1. Field of the Invention
The present invention relates to an X-ray apparatus of the type having an exposure unit by means of which a predetermined surface segment of an exposure plane can be exposed using X-ray radiation, and having a digital X-ray detector that can be moved in the exposure plane.
2. Description of the Prior Art
For years, most of the imaging examination methods used in medical technology have been based on X-ray images. In recent years, digital imaging techniques have increasingly become established, in place of conventional radiography based on photographic films. These digital techniques have the considerable advantage that the development of film, which is time-consuming, is not required. Rather, the image preparation takes place by means of electronic image processing. The image is therefore available immediately after the exposure. In addition, digital X-ray exposure techniques offer the advantage of improved image quality and possibilities for subsequent electronic image processing, as well as the possibility of a dynamic examination, i.e., the recording of moving X-ray images.

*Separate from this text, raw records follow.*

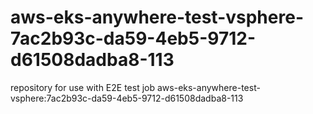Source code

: # aws-eks-anywhere-test-vsphere-7ac2b93c-da59-4eb5-9712-d61508dadba8-113
repository for use with E2E test job aws-eks-anywhere-test-vsphere:7ac2b93c-da59-4eb5-9712-d61508dadba8-113
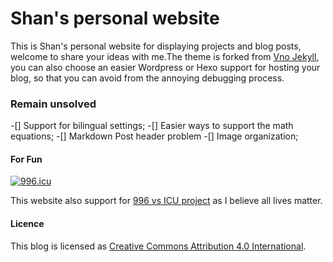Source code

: # Shan's personal website

This is Shan's personal website for displaying projects and blog posts, welcome to share your ideas with me.The theme is forked from [Vno Jekyll](https://github.com/onevcat/vno-jekyll), you can also choose an easier Wordpress or Hexo support for hosting your blog, so that you can avoid from the annoying debugging process.


### Remain unsolved 

-[] Support for bilingual settings; 
-[] Easier ways to support the math equations; 
-[] Markdown Post header problem 
-[] Image organization; 

#### For Fun

<a href="https://996.icu"><img src="https://img.shields.io/badge/link-996.icu-red.svg" alt="996.icu"></a>


This website also support for [996 vs ICU project](https://github.com/996icu/996.ICU/tree/master/blacklist) as I believe all lives matter.



#### Licence

This blog is licensed as [Creative Commons Attribution 4.0 International](http://creativecommons.org/licenses/by/4.0/).
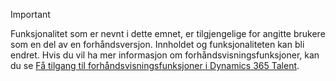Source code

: > [!IMPORTANT]
> Funksjonalitet som er nevnt i dette emnet, er tilgjengelige for angitte brukere som en del av en forhåndsversjon. Innholdet og funksjonaliteten kan bli endret. Hvis du vil ha mer informasjon om forhåndsvisningsfunksjoner, kan du se [Få tilgang til forhåndsvisningsfunksjoner i Dynamics 365 Talent](../access-preview-feature.md).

The digital X-ray exposure techniques that are conventionally used include systems known as image amplifier camera systems, based on television or CCD cameras, storage film or foil systems having an integrated or external readout unit, systems with optical coupling of a converter film to CCD cameras or a CMOS chip, selenium-based detectors with electrostatic readout, and solid-state detectors having active readout matrices with direct or indirect conversion of the X-ray radiation.
In particular, for the past several years solid-state detectors have been in development for digital X-ray imaging. These detectors are based on active readout matrices, made for example of amorphous silicon (a-Si), coated with an X-ray converter layer or scintillator layer, made of, for example, cesium iodide. The incident X-ray radiation is converted in the X-ray converter layer into visible light, which is converted into an electrical charge in photodiodes of the readout matrix, and stored in spatially-resolved fashion. Related technologies likewise use an active readout matrix made of amorphous silicon, but in combination with an X-ray converter (e.g. selenium) that converts the incident X-ray radiation directly into an electrical charge. This charge is then stored in spatially-resolved fashion on an electrode of the readout matrix. The stored charge is subsequently read out electronically via an active switching element, is converted into digital signals, and is sent to an electronic image processing system.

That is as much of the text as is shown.